By Maria Caspani
June 11 (Reuters) - Almost half of all Americans incorrectly believe that federal law protects lesbian, gay and bisexual people from discrimination on the basis of sexual orientation, according to a Reuters/Ipsos opinion poll released this week.
A month ago, the Democratic-controlled U.S. House of Representatives passed the Equality Act, which would codify anti-discrimination protections for LGBTQ people in areas such as healthcare and housing into federal law.
But the bill faces stiff opposition in the Republican-controlled Senate and the administration of President Donald Trump, a Republican, opposes the bill on the grounds that it threatened "to undermine parental and conscience rights."
Some supporters of the bill say the disconnect between the public perception and the actual protections afforded to LGBTQ people shows a need to drum up support for the legislation.
"The public might be getting the sense that we're fully integrated in society and that we live a trouble-free life, and that is a challenge for my organization," said Stacey Long Simmons, director of advocacy and action at the National LGBTQ Task Force, which works on behalf of lesbian, gay, bisexual, transgender and other queer people.

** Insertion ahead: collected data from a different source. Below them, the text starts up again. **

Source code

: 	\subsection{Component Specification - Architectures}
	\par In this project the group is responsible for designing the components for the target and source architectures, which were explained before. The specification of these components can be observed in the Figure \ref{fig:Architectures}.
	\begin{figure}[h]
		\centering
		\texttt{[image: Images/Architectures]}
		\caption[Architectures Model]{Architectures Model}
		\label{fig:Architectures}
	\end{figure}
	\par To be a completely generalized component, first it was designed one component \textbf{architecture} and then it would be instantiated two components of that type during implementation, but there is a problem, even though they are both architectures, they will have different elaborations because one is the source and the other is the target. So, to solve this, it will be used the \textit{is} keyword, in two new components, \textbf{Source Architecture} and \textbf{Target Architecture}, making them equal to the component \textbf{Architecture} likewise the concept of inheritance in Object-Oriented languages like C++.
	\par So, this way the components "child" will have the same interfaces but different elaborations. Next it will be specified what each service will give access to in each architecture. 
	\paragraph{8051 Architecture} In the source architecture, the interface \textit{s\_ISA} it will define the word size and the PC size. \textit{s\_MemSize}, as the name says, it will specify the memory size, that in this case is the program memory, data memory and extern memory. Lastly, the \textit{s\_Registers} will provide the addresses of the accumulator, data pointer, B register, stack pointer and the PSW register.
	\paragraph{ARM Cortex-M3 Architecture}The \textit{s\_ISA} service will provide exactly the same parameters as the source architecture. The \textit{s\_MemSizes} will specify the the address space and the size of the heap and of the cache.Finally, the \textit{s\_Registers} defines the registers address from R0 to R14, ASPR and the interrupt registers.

The Reuters/Ipsos poll, conducted with the Williams Institute at the University of California at Los Angeles, was released as New York prepares to mark the 50th anniversary of the spontaneous rioting that erupted outside the Stonewall Inn gay bar in Greenwich Village in protest at police harassment.
The demonstration on June 28, 1969 gave rise to the worldwide movement for LGBTQ equality.
Supporters of the Equality Act believe federal safeguards are necessary. In 30 U.S. states, LGBTQ people are at risk of being fired, evicted from their homes and denied services because of their sexual orientation and gender identity, according to the Human Rights Campaign, the largest U.S. advocacy group for the LGBTQ community.
"When you talk to people across the country, regardless of where they stand on LGBTQ equality, so many don't know that in 30 states LGBTQ people are still at are risk of being fired solely because of their gender identity or sexual orientation," said Charlotte Clymer, HRC's press secretary for rapid response. "These things are flying under the radar for most Americans."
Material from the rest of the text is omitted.